> _Task details_
Report each line from the records where the string "adjuntos" turns up.

== == ==

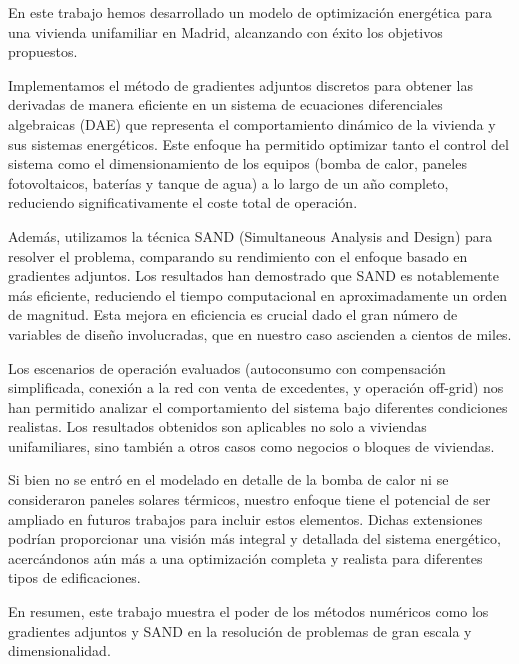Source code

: En este trabajo hemos desarrollado un modelo de optimización energética para
una vivienda unifamiliar en Madrid, alcanzando con éxito los objetivos
propuestos.

Implementamos el método de gradientes adjuntos discretos para obtener las
derivadas de manera eficiente en un sistema de ecuaciones diferenciales
algebraicas (DAE) que representa el comportamiento dinámico de la vivienda y
sus sistemas energéticos. Este enfoque ha permitido optimizar tanto el control
del sistema como el dimensionamiento de los equipos (bomba de calor, paneles
fotovoltaicos, baterías y tanque de agua) a lo largo de un año completo,
reduciendo significativamente el coste total de operación.

Además, utilizamos la técnica SAND (Simultaneous Analysis and Design) para
resolver el problema, comparando su rendimiento con el enfoque basado en
gradientes adjuntos. Los resultados han demostrado que SAND es notablemente más
eficiente, reduciendo el tiempo computacional en aproximadamente un orden de
magnitud. Esta mejora en eficiencia es crucial dado el gran número de variables
de diseño involucradas, que en nuestro caso ascienden a cientos de miles.

Los escenarios de operación evaluados (autoconsumo con compensación
simplificada, conexión a la red con venta de excedentes, y operación off-grid)
nos han permitido analizar el comportamiento del sistema bajo diferentes
condiciones realistas. Los resultados obtenidos son aplicables no solo a
viviendas unifamiliares, sino también a otros casos como negocios o bloques de
viviendas.

Si bien no se entró en el modelado en detalle de la bomba de calor ni se
consideraron paneles solares térmicos, nuestro enfoque tiene el potencial de
ser ampliado en futuros trabajos para incluir estos elementos. Dichas
extensiones podrían proporcionar una visión más integral y detallada del
sistema energético, acercándonos aún más a una optimización completa y realista
para diferentes tipos de edificaciones.

En resumen, este trabajo muestra el poder de los métodos numéricos como los
gradientes adjuntos y SAND en la resolución de problemas de gran escala y
dimensionalidad.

== == ==

> _Answer for this exercise_
Implementamos el método de gradientes adjuntos discretos para obtener las
gradientes adjuntos. Los resultados han demostrado que SAND es notablemente más
gradientes adjuntos y SAND en la resolución de problemas de gran escala y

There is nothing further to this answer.